Utah GOP legislators are getting bombarded with telephone calls and emails opposing any Medicaid expansion, UtahPolicy has learned.
And while no one is explicitly taking credit for the organized opposition, the fingerprints of Americans for Prosperity are on the contacts, several Republican legislators believe.
Several House GOP members agreed to speak to UtahPolicy on condition their names wouldn’t be used – the lawmakers didn’t want to offend AFP-Utah any more than necessary.
Here is the Americans for Prosperity Utah site, where you can read more about their opposition to Medicaid expansion, the quarter-cent sales tax hike for roads and mass transit and other issues they are involved in the Beehive State.
Americans for Prosperity was formed by the Koch brothers, who have said they will spend nearly $1 billion on elections over the next few years.
“I’ve gotten a number of blocked I.D. phone calls over last week, even more today,” one GOP legislator said.
He recognized several names of constituents in his district – meaning the organization behind the contacts have narrowed down the incoming calls to at least the House district level.
Tuesday afternoon/evening Republicans in the House and Senate will meet in closed caucuses to learn details of the “Gang of Six” Medicaid expansion proposal.
Perhaps as early as Oct. 16 GOP Gov. Gary Herbert could call lawmakers into a special session to vote on the “Gang of Six” recommendation.
After Herbert’s own Healthy Utah expansion plan was killed in the House last session, Herbert formed the gang, who include himself; Lt. Gov. Spencer Cox; House Speaker Greg Hughes, R-Draper; Senate President Wayne Niederhauser, R-Sandy; House Majority Leader Jim Dunnigan, R-Taylorsville; and Sen. Brian Shiozawa, R-Cottonwood Heights.

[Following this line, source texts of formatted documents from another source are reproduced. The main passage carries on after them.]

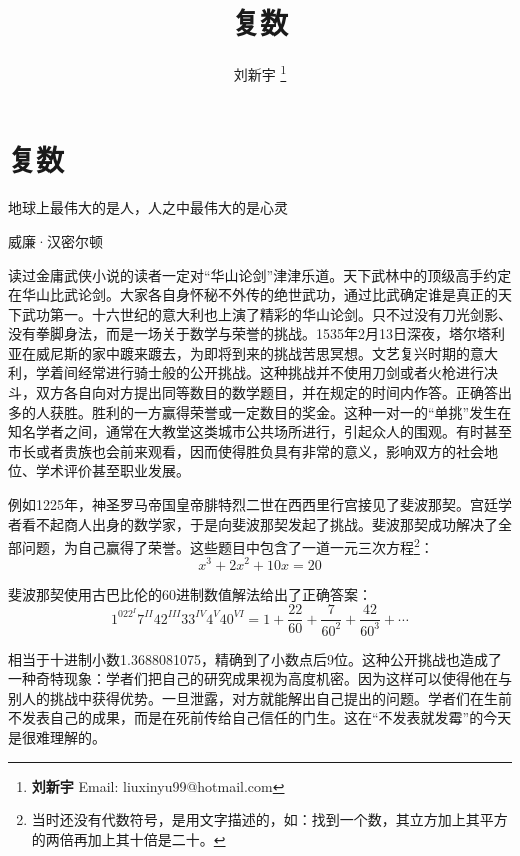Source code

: \documentclass[b5paper]{ctexart}
\begin{document}
\title{复数}

\author{刘新宇
\thanks{{\bfseries 刘新宇} \newline
  Email: liuxinyu99@hotmail.com \newline}
  }

\maketitle
\fi


\ifx\wholebook\relax
\chapter{复数}
\fi

\epigraph{地球上最伟大的是人，人之中最伟大的是心灵}{威廉·汉密尔顿}

读过金庸武侠小说的读者一定对“华山论剑”津津乐道。天下武林中的顶级高手约定在华山比武论剑。大家各自身怀秘不外传的绝世武功，通过比武确定谁是真正的天下武功第一。十六世纪的意大利也上演了精彩的华山论剑。只不过没有刀光剑影、没有拳脚身法，而是一场关于数学与荣誉的挑战。1535年2月13日深夜，塔尔塔利亚在威尼斯的家中踱来踱去，为即将到来的挑战苦思冥想。文艺复兴时期的意大利，学着间经常进行骑士般的公开挑战。这种挑战并不使用刀剑或者火枪进行决斗，双方各自向对方提出同等数目的数学题目，并在规定的时间内作答。正确答出多的人获胜。胜利的一方赢得荣誉或一定数目的奖金。这种一对一的“单挑”发生在知名学者之间，通常在大教堂这类城市公共场所进行，引起众人的围观。有时甚至市长或者贵族也会前来观看，因而使得胜负具有非常的意义，影响双方的社会地位、学术评价甚至职业发展。

例如1225年，神圣罗马帝国皇帝腓特烈二世在西西里行宫接见了斐波那契。宫廷学者看不起商人出身的数学家，于是向斐波那契发起了挑战。斐波那契成功解决了全部问题，为自己赢得了荣誉。这些题目中包含了一道一元三次方程\footnote{当时还没有代数符号，是用文字描述的，如：找到一个数，其立方加上其平方的两倍再加上其十倍是二十。}：\[x^3 + 2x^2 + 10x = 20\]

斐波那契使用古巴比伦的60进制数值解法给出了正确答案：
\[
1^022^{I}7^{II}42^{III}33^{IV}4^{V}40^{VI} = 1 + \frac{22}{60} + \frac{7}{60^2} + \frac{42}{60^3} + \dotsb
\]

相当于十进制小数1.3688081075，精确到了小数点后9位。这种公开挑战也造成了一种奇特现象：学者们把自己的研究成果视为高度机密。因为这样可以使得他在与别人的挑战中获得优势。一旦泄露，对方就能解出自己提出的问题。学者们在生前不发表自己的成果，而是在死前传给自己信任的门生。这在“不发表就发霉”的今天是很难理解的\cite{HanXueTao2012}。
\end{document}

A framework of the gang’s ideas was made public several weeks ago, which includes imposing a special tax/fee on Utah’s health care industry which each year would raise what would be the state’s 10 percent share to get ObamaCare’s 90 percent Medicaid expansion costs, available to folks making up to 138 percent of poverty income.
Hughes recently told UtahPolicy that he will expect 38 votes – a majority in the 75-member House – from his own caucus before he’ll call for an expansion vote. He doesn’t want Democrats to hold their votes hostage for any expansion changes to the GOP proposal.
One GOP House member said he got an AFP mailer several weeks ago and then started getting emails and phone calls mimicking that flier’s message and language.
“It is pretty clear to me where this is coming from,” he told UtahPolicy. “It’s from the same group” – Americans for Prosperity.
And there’s organization and money behind it, he said.
Compared to a deluge of organized email/phone call campaigns against Medicaid expansion coming during the 2015 general session, the newest hits are a bit less intense, he said.
But for an out-of-session organized hit, this one is pretty large, he added.
One of the text messages says it comes from FGA Action, a Florida group that has little information about it on its website.
AFP and FGA couldn’t be reached Monday for comment.
Said another GOP House member: “Right now we’re hearing just from one side” of the Medicaid expansion argument – those against it.
“The pro-side, well, I haven’t been hearing much from them.”